Mexico, Peru
2022 97 mins
OV Spanish
Subtitles : English
“Oozing with omens and heavy with menace… The movie—like many great works of vision—is almost an exorcism itself”
- Natalia Winkelman, NEW YORK TIMES “A tense tale that uses horror to explore feelings that are very real and immensely hard to explore on film”
– Jeff Ewing, FORBES “A viscerally scary experience… already among my favorite horror movies of 2022”
– Remy Millisky, NIGHTMARISH CONJURINGS Valeria (Natalia Solián) is expecting her first child. It’s what she’s always wanted. At the least, it’s what others have always wanted for her. Her boyfriend, Raúl (Alfonso Dosal), couldn’t be happier. Her family is mostly thrilled. Tempered joy soon turns to something different. Skin-crawling visions jolt her sensibilities, a terrible presence permeating every molecule that she breathes. Valeria feels powerless as her body begins to twist. She comes to the terrible realization that she may be cursed by a supernatural entity, La Huesera (“Bone Woman”). As her pregnancy progresses and panic intensifies, her behaviour now scaring many around her, she reconnects with people from the life she gave up when she settled down. She sees her first love, Octavia (Mayra Batalla). She seeks the help of witches. Can Valeria save herself?

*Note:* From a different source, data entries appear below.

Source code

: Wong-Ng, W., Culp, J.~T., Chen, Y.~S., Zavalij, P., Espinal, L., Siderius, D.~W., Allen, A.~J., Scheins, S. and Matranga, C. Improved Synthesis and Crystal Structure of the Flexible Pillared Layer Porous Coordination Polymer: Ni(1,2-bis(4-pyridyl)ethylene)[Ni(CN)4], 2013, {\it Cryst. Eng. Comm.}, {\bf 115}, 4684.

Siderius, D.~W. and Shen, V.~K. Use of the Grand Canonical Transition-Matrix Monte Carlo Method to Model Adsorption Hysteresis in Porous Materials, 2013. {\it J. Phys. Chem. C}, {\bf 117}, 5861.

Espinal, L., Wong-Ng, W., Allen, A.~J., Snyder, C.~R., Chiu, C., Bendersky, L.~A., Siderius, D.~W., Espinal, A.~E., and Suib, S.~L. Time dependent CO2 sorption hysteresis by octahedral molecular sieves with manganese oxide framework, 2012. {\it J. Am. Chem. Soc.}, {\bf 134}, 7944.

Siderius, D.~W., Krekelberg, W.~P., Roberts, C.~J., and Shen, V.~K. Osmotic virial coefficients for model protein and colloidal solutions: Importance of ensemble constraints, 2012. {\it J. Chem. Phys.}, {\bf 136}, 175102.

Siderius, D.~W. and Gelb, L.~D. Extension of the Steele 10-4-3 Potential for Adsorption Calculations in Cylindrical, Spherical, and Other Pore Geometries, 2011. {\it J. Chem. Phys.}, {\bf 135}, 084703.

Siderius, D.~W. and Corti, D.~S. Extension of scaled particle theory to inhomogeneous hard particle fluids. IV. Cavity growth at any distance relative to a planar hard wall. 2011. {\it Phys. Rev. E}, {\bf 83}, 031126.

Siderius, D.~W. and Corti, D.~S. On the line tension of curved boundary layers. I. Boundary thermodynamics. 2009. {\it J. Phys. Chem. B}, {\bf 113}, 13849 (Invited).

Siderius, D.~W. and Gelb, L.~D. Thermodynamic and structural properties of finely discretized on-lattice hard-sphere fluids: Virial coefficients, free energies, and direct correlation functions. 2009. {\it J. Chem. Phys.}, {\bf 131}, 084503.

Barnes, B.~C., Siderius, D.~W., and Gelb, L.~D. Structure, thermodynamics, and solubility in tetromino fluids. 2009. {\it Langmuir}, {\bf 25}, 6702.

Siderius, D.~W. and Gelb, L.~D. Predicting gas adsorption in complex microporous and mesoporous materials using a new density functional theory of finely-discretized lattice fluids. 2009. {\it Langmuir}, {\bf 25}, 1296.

Three years after touching audiences with her short
THE ORIGINAL, Michelle Garza Cervera is returning to Fantasia a hero with her instant classic of a first feature, fresh off its award-winning Tribeca launch. As important a breakout debut as Jennifer Kent’s
THE BABADOOK,
HUESERA belongs to a special tribe of heartfelt genre works that tear apart expectations of domesticity and motherhood on visceral horror-film terms. Steeped in a blend of Mexican folklore and Catholicism, imbued with a queasy sense of damnation that comes as much from self-compromising choices as from unnameable occult places, this is a scorching personal vision that asks complex questions with ferocious honesty. Alongside imagery that will stop your heart, Valeria’s spiralling anxieties hit with bruising emotional force, Solián‘s remarkably detailed performance making you feel every flinch and knuckle-crack. The precision of Cervera’s direction builds palpable dread in the most engrossing and clever ways, constructed with brilliant visual language.
HUESERA is a profound blessing of a nightmare.